Hello all, 

i have written a channel class, which collects data from (file) sources and 
copies it to a buffer. Jack will get this buffer and put it into his streams. 
So far, I think, this is a normal design with the following code

for (unsigned int n = 0; n < nframes; ++n)
{
           pBuffer[n] += pFrames[n];
           pBuffer[n]  *= volume;
}

i know, it's not really optimized. But it works as an example. as you can 
think, pBuffer and pFrames are float* and volume is also a float. 

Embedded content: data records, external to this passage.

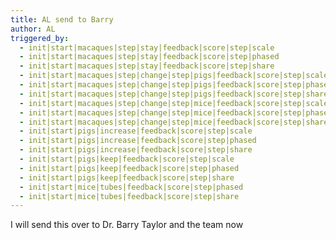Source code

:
 ```yaml
---
title: AL send to Barry
author: AL
triggered_by:
  - init|start|macaques|step|stay|feedback|score|step|scale
  - init|start|macaques|step|stay|feedback|score|step|phased
  - init|start|macaques|step|stay|feedback|score|step|share
  - init|start|macaques|step|change|step|pigs|feedback|score|step|scale
  - init|start|macaques|step|change|step|pigs|feedback|score|step|phased
  - init|start|macaques|step|change|step|pigs|feedback|score|step|share
  - init|start|macaques|step|change|step|mice|feedback|score|step|scale
  - init|start|macaques|step|change|step|mice|feedback|score|step|phased
  - init|start|macaques|step|change|step|mice|feedback|score|step|share
  - init|start|pigs|increase|feedback|score|step|scale
  - init|start|pigs|increase|feedback|score|step|phased
  - init|start|pigs|increase|feedback|score|step|share
  - init|start|pigs|keep|feedback|score|step|scale
  - init|start|pigs|keep|feedback|score|step|phased
  - init|start|pigs|keep|feedback|score|step|share
  - init|start|mice|tubes|feedback|score|step|phased
  - init|start|mice|tubes|feedback|score|step|share
---
```


I will send this over to Dr. Barry Taylor and the team now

now it happens, when the volume is 0, after 3-5 seconds, the CPU will run into 
100%. 

a workaround is the following before the loop 

        if(volume < 0.0000001)
                volume = 0.0000001;

But i try to understand, what happens here. Is the compiler overoptimizing 
zeros. 
compiler is:  $g++ -v
Using built-in specs.
Target: i486-linux-gnu
Configured with: ../src/configure -v --enable-languages=c,c++,fortran,objc,obj-
c++,treelang --prefix=/usr --enable-shared --with-system-zlib --
libexecdir=/usr/lib --without-included-gettext --enable-threads=posix --
enable-nls --program-suffix=-4.1 --enable-__cxa_atexit --enable-clocale=gnu --
enable-libstdcxx-debug --enable-mpfr --with-tune=i686 --enable-
checking=release i486-linux-gnu
Thread model: posix
gcc version 4.1.2 20061115 (prerelease) (Debian 4.1.1-21)


what puzzles me is, that this doesn't happen on my double core system.